In relationships, individuals are motivated to explore two types of uncertainty. First, predictive uncertainty reveals what one can expect from the other party going forward. An individual desires to be able to predict with some degree of certainty how the other party is going to behave in a specific circumstance or how they are going to respond to information the individual discloses. Second, explanatory uncertainty serves to identify the reasons behind past behavior. People want to be able to make sense of the other party's words or behavior.

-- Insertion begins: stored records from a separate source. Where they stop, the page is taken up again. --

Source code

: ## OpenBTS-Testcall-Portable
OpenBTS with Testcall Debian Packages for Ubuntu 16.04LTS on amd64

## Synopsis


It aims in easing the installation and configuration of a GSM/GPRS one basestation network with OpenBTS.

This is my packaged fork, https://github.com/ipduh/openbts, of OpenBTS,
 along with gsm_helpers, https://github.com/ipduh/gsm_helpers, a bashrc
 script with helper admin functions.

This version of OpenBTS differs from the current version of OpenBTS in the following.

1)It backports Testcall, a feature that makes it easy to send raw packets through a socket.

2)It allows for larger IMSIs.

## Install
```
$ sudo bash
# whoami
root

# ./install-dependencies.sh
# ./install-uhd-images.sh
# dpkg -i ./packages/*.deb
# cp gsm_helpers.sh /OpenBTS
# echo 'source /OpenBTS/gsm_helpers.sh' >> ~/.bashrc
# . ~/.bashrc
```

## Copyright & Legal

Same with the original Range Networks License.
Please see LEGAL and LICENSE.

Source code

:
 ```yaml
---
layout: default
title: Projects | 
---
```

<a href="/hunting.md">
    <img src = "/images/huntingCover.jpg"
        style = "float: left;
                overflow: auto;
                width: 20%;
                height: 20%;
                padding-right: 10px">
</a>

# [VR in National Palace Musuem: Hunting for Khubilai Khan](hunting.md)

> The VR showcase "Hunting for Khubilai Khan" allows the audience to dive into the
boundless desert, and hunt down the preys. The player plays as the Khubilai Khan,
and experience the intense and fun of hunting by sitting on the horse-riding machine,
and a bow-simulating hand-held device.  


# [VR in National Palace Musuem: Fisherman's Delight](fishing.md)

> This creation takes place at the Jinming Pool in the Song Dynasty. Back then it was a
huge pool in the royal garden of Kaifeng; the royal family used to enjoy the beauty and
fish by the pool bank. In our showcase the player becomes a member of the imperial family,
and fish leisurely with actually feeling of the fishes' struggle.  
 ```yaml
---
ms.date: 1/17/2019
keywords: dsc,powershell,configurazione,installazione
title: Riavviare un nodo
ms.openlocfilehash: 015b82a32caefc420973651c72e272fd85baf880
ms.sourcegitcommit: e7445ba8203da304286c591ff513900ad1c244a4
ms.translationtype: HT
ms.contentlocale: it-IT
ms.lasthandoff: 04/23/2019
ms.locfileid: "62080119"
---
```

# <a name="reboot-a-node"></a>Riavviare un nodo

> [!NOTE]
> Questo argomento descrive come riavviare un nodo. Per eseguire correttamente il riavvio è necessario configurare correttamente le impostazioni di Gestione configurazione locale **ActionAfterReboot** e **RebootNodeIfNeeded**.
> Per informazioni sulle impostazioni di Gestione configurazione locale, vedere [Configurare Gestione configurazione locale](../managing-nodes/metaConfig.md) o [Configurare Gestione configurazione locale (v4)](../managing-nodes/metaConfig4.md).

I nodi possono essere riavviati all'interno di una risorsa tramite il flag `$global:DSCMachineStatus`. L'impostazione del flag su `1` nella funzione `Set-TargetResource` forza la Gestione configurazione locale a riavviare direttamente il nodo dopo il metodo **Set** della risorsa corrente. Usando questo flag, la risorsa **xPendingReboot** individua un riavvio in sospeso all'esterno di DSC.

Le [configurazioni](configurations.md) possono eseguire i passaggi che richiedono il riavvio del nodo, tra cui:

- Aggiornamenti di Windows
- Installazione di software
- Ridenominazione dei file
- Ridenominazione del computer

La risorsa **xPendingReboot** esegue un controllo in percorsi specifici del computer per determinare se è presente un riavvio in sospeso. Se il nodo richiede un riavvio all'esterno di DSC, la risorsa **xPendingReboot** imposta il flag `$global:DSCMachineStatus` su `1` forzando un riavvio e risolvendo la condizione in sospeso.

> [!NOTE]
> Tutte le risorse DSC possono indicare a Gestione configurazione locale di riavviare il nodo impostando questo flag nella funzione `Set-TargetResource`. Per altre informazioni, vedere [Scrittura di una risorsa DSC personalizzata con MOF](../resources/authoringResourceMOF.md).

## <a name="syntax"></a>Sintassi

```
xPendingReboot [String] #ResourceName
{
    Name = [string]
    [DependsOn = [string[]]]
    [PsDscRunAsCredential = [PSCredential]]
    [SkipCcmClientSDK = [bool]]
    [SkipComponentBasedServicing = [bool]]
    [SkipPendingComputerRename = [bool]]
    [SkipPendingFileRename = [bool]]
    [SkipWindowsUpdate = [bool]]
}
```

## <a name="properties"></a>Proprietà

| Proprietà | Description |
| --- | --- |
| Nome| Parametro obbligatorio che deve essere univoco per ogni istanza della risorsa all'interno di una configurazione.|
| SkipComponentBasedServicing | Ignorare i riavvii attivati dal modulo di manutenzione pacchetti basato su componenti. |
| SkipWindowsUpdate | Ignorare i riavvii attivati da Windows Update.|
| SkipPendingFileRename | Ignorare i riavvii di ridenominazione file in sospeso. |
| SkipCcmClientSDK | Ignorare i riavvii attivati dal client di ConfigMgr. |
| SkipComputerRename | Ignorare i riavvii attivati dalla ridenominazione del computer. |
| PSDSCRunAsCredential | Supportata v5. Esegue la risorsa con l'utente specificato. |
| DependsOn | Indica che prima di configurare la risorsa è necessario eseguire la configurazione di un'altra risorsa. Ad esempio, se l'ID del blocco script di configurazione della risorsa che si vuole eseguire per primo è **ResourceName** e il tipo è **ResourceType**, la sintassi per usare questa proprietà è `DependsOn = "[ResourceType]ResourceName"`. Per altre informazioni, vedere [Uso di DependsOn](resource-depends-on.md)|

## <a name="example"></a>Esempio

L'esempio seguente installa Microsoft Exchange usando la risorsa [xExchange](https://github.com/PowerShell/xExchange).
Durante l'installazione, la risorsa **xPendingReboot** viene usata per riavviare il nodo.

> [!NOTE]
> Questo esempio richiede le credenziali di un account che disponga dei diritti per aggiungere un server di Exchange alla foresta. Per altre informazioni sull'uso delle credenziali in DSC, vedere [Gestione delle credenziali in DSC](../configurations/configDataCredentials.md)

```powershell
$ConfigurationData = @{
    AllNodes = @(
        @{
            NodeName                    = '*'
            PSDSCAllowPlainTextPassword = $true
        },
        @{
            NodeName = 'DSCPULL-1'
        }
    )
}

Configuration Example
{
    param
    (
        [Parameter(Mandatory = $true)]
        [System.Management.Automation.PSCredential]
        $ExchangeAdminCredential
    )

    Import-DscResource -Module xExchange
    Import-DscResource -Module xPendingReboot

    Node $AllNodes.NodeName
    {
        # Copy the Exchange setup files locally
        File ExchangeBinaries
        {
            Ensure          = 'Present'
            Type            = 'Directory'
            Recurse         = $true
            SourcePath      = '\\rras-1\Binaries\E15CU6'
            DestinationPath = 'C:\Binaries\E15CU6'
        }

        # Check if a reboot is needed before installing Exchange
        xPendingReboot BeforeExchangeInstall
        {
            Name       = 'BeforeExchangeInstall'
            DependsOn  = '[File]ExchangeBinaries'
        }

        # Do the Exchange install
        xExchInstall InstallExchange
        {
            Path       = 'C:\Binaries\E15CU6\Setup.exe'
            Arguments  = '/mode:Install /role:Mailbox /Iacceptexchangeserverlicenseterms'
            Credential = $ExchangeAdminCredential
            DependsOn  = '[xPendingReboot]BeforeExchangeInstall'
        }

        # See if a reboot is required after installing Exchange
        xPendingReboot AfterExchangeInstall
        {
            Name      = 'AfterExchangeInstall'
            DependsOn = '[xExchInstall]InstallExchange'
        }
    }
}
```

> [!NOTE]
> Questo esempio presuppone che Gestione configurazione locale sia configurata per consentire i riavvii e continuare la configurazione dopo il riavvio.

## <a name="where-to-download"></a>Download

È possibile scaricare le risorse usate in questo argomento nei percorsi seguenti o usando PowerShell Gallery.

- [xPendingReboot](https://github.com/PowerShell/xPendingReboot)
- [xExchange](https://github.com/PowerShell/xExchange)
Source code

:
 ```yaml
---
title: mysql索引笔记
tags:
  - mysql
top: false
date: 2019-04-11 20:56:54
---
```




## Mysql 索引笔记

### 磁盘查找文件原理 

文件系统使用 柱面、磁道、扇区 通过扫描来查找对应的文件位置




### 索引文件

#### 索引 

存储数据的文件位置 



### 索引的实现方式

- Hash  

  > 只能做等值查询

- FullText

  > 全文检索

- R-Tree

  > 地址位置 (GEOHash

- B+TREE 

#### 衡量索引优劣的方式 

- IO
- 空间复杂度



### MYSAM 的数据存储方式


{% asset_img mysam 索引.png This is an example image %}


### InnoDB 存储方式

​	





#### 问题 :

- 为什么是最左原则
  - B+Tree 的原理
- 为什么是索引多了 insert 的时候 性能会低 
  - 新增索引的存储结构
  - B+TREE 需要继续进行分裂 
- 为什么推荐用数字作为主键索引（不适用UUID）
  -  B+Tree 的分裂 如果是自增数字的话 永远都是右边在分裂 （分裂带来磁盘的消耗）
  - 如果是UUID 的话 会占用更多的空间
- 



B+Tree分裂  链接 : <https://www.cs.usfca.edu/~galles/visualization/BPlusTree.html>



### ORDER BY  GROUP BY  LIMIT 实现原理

If their behavior is undesirable and the individual can identify what prompted that behavior, they can alter their behavior or words to not continue prompting the behavior they no longer desire from the other party.

== Application ==
UMT applies across a wide spectrum of topics and experiences, most notably health, organizational and interpersonal settings.

=== Healthcare ===
Healthcare, and particularly health communication, is an arena for UMT. Researchers studying health have employed UMT as a way to understand and communicate processes including medicine, technology, payer concerns and political ramifications. This work has resulted in what Brashers referred to as the "culture of chronic illness," where constant testing and evaluation of people's health almost always results in the identification of some level of sickness, infection or disease; resulting in two groups of people: the "chronically ill" and the "worried well." Much work was completed in the late 1990s regarding the effect of uncertainty on the rapidly increasing HIV diagnosed population. Uncertainty was of particular concern with the communication methods that were utilized by healthcare providers with their HIV patients. The role of medical malpractice litigation has also contributed to the complexity of communication between healthcare providers and patients regarding diagnosis and treatment options.

=== Organizational ===
Although not as frequently cited, UMT also has widespread applicability to the organizational setting (i.e., the workplace). Research in this setting has included examining the role of uncertainty in unhealthy workplace behavior. Other work has examined expected employee behaviors, channels of communication and deviant employee behavior. In looking at uncertainty in the context of the workplace, Brashers relates uncertainty to ambiguity where there are multiple explanations of behavior or phenomenon; he further states that "ambiguity is not always undesired and individuals sometimes use it for strategic purposes." Sometimes these strategies are for self-preservation or the retention of power, where individuals create and/or maintain ambiguity to protect their status quo. This same line of thinking has been applied to perpetrators in the workplace who cloud inappropriate behavior with enough uncertainty to disguise what would otherwise be viewed as sexual harassment. Other uncertainty management theorists, particularly those who view uncertainty as an unhealthy dynamic. view the workplace as the primary venue in need of uncertainty reduction. This argument is particularly relevant when evaluating uncertainty around the decision-making process for organizations.

=== Interpersonal ===
People in relationships can frequently experience uncertainty. This uncertainty is not only related to the other party, but even self behavior imposes uncertainty on our relationships that often are unintended. Whether it is the result of notable cultural differences or simply family influence in the way individuals relate to others or show affection, these differences leave the other party guessing at to their intended meaning. Not all uncertainty is negative. Many individuals value the spontaneity that results from some degree of uncertainty in interpersonal relationships or how those relationships are managed.